Record extracts:
——

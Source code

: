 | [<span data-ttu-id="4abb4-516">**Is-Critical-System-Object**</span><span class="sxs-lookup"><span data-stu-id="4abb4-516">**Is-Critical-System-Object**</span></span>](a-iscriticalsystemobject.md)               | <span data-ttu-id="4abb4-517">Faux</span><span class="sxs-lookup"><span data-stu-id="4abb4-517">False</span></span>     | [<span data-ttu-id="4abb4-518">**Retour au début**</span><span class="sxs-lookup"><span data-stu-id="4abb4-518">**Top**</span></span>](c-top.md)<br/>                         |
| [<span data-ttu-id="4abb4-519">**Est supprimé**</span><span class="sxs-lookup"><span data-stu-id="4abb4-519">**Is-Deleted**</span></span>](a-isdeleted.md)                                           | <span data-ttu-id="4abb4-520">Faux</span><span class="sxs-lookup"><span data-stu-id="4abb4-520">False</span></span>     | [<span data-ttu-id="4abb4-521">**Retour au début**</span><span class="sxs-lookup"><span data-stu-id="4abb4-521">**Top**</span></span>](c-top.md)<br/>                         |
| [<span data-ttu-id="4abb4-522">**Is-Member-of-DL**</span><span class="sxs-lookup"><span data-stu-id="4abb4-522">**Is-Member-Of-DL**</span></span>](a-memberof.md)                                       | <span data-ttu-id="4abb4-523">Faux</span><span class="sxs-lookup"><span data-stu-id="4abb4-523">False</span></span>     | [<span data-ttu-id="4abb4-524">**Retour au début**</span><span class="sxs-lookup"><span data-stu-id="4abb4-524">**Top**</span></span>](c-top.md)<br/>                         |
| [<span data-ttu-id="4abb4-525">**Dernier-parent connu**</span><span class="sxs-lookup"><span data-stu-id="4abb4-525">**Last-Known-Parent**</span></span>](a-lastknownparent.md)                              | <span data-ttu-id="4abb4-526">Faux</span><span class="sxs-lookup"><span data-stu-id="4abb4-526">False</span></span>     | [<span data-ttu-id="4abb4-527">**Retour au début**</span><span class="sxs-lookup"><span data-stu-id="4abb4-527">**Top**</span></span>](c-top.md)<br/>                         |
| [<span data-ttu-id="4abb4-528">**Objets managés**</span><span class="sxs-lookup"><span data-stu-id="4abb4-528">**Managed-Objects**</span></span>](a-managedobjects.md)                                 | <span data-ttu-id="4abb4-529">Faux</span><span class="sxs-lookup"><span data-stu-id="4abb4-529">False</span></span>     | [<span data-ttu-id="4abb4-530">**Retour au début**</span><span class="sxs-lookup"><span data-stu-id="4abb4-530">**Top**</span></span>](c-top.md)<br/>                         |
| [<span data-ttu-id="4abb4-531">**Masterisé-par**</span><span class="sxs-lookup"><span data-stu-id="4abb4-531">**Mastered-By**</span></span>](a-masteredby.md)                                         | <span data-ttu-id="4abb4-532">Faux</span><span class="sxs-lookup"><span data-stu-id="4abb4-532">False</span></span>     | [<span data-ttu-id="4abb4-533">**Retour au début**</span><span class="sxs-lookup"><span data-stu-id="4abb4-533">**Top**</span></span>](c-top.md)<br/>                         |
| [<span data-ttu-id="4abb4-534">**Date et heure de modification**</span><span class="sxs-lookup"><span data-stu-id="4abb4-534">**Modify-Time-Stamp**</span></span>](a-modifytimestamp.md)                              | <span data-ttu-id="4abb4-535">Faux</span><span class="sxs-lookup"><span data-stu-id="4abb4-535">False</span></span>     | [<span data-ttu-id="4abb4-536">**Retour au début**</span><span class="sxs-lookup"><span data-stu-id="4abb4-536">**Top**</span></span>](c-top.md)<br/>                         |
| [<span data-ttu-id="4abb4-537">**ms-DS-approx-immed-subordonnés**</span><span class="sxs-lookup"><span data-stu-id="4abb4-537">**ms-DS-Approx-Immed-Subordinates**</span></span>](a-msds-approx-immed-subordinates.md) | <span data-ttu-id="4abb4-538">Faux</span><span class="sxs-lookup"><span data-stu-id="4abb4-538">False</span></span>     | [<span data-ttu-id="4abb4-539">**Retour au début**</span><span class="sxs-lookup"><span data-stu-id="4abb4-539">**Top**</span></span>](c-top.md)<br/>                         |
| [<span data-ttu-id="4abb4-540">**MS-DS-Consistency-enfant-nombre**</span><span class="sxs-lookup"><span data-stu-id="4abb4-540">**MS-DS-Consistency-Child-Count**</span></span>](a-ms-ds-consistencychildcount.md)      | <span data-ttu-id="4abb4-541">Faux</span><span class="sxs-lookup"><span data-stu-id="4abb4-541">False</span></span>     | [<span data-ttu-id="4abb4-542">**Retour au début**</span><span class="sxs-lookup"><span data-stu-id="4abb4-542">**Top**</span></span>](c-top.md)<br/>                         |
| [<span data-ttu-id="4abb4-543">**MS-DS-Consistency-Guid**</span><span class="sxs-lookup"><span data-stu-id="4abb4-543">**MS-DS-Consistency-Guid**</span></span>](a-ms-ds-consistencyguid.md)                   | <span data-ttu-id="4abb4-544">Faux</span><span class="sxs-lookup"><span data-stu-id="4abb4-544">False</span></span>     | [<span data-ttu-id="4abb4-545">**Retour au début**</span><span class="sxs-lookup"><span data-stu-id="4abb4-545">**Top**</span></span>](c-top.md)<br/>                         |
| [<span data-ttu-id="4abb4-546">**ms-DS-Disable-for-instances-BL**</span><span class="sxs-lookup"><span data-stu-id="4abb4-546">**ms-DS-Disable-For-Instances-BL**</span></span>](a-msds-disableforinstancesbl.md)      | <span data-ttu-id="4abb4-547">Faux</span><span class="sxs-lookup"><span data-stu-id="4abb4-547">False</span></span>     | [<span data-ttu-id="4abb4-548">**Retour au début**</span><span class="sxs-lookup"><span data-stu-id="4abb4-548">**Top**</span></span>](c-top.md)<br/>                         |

——

Requirement:
A single number is the answer: how many lines in the records above contain the word "msds".

Output:
2